■ **EXERCISE OBJECTIVE**
Lines in the records below that contain the word "center" must each be copied.

Saved entries:
━━━

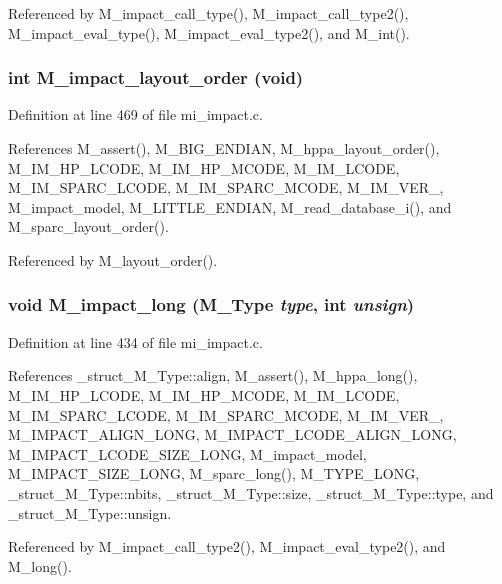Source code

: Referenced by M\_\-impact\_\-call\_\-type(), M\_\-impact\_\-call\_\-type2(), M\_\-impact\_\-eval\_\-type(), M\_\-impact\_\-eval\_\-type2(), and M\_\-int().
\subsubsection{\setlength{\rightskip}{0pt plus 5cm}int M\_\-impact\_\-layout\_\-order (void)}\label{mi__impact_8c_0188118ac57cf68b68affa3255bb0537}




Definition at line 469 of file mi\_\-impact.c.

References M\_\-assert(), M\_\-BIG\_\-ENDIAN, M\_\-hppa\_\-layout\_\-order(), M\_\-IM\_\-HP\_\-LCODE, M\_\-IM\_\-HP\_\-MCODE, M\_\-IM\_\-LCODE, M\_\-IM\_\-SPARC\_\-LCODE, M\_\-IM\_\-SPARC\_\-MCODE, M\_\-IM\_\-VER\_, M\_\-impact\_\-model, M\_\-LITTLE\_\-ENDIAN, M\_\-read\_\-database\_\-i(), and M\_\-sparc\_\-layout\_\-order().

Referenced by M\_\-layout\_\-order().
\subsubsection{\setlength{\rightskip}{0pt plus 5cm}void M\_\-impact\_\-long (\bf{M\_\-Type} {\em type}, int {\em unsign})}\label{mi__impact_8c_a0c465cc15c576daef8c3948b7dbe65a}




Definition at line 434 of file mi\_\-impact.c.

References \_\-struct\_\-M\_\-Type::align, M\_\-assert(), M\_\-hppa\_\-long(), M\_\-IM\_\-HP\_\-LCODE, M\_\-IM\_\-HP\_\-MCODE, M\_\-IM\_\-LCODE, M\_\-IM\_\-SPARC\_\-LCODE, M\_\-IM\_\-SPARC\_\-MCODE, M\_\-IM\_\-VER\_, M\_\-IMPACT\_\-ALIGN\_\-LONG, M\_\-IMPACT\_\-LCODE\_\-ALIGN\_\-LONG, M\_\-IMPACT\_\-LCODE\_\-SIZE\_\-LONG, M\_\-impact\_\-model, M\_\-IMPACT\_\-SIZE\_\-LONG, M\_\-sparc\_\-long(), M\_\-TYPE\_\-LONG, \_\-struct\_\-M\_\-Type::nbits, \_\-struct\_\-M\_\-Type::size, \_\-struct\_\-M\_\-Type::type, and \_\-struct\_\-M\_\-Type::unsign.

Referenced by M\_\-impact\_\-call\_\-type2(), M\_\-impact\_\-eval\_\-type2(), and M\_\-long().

━━━

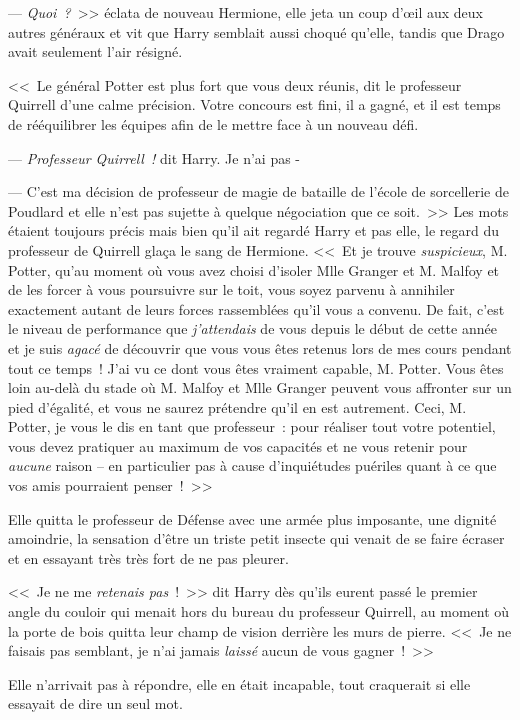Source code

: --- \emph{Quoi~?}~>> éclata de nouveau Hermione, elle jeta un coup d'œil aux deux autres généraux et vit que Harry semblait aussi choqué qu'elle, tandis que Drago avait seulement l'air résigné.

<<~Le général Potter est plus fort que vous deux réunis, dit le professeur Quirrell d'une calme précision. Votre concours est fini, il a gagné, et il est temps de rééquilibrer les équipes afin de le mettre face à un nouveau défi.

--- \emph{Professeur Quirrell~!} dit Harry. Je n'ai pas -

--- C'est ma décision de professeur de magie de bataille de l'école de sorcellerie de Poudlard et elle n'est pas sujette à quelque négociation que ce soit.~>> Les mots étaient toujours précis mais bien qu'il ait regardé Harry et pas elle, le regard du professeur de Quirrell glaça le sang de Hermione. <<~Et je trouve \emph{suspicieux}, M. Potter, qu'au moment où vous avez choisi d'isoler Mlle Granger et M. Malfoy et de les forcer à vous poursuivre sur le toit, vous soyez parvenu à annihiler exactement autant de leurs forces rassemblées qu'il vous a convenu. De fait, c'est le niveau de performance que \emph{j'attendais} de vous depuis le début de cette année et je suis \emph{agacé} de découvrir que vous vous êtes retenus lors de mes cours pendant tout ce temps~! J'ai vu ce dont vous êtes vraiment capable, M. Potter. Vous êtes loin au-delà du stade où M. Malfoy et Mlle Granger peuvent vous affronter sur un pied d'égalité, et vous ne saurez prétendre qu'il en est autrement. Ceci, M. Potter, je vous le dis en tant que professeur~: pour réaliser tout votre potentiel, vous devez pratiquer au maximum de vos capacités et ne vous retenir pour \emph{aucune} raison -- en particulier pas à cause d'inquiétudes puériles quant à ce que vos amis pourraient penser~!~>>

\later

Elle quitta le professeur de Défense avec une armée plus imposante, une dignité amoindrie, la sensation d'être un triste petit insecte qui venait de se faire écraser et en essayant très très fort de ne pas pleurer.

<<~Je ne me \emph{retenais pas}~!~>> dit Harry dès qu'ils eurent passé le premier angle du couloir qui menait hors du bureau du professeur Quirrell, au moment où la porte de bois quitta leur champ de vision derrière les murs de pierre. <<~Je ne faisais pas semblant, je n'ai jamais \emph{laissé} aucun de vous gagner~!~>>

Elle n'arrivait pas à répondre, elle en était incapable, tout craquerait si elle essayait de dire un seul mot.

━━━

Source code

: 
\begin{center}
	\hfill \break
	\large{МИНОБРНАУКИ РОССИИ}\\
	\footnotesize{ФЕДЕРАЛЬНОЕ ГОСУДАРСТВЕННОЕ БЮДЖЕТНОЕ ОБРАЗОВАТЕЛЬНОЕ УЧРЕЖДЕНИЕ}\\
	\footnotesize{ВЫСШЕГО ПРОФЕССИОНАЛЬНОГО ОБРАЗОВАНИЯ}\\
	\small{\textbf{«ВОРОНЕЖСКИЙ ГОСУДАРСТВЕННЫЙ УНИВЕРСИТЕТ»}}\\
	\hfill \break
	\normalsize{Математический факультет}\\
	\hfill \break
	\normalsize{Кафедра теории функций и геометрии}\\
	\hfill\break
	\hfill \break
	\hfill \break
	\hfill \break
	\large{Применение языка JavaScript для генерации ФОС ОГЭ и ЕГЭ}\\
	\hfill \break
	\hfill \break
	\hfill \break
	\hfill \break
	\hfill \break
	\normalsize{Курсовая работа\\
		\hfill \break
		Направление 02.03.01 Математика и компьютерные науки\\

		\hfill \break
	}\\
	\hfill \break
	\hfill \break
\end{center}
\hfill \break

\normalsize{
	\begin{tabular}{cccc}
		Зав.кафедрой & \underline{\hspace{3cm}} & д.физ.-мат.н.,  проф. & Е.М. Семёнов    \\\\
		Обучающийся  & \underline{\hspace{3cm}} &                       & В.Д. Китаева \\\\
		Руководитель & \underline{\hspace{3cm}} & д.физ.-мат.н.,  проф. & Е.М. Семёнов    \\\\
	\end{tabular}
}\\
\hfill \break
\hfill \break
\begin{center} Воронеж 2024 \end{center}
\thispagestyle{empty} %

━━━

■ **ANSWER BOX**
\begin{center}
\end{center}
\begin{center} Воронеж 2024 \end{center}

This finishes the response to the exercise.